The lines below that include the word "sections" are to be reported.
Top of RECORDED DATA
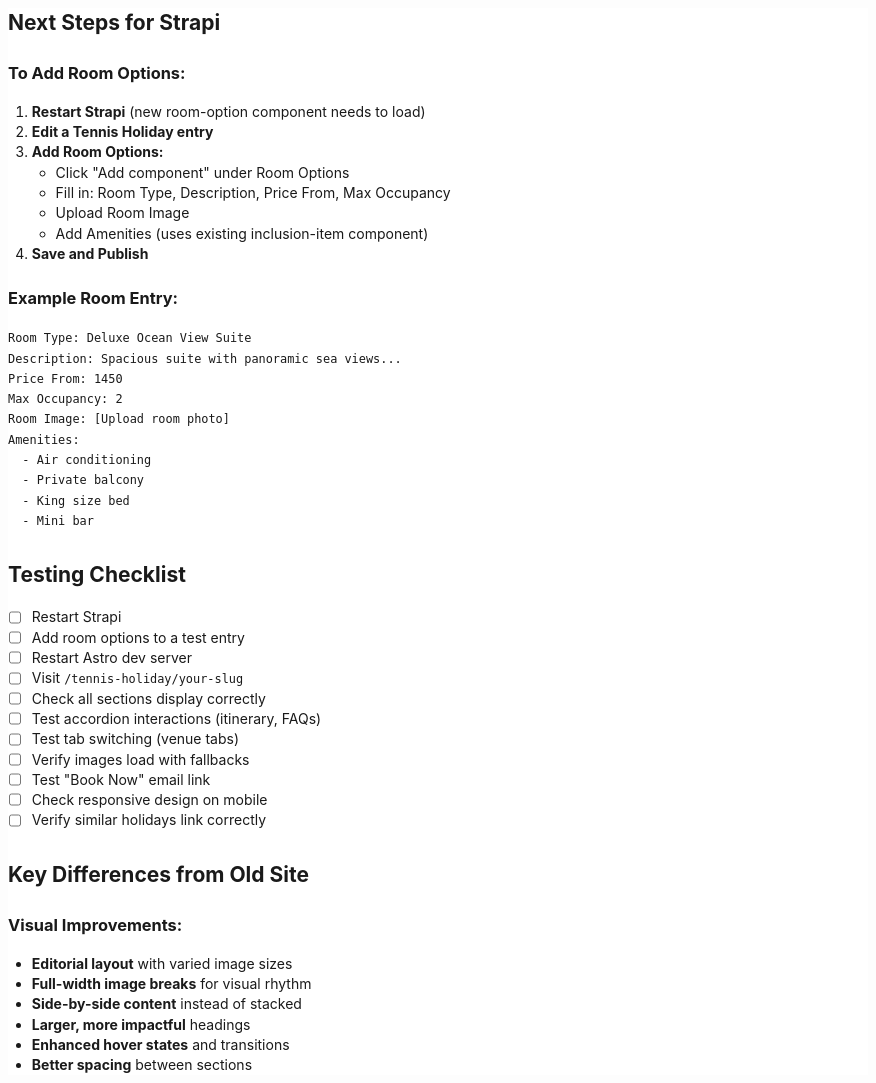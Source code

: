 ## Next Steps for Strapi

### To Add Room Options:

1. **Restart Strapi** (new room-option component needs to load)
2. **Edit a Tennis Holiday entry**
3. **Add Room Options:**
   - Click "Add component" under Room Options
   - Fill in: Room Type, Description, Price From, Max Occupancy
   - Upload Room Image
   - Add Amenities (uses existing inclusion-item component)
4. **Save and Publish**

### Example Room Entry:

```
Room Type: Deluxe Ocean View Suite
Description: Spacious suite with panoramic sea views...
Price From: 1450
Max Occupancy: 2
Room Image: [Upload room photo]
Amenities:
  - Air conditioning
  - Private balcony
  - King size bed
  - Mini bar
```

## Testing Checklist

- [ ] Restart Strapi
- [ ] Add room options to a test entry
- [ ] Restart Astro dev server
- [ ] Visit `/tennis-holiday/your-slug`
- [ ] Check all sections display correctly
- [ ] Test accordion interactions (itinerary, FAQs)
- [ ] Test tab switching (venue tabs)
- [ ] Verify images load with fallbacks
- [ ] Test "Book Now" email link
- [ ] Check responsive design on mobile
- [ ] Verify similar holidays link correctly

## Key Differences from Old Site

### Visual Improvements:
- **Editorial layout** with varied image sizes
- **Full-width image breaks** for visual rhythm
- **Side-by-side content** instead of stacked
- **Larger, more impactful** headings
- **Enhanced hover states** and transitions
- **Better spacing** between sections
Bottom of RECORDED DATA
- **REPLY**
- [ ] Check all sections display correctly
- **Better spacing** between sections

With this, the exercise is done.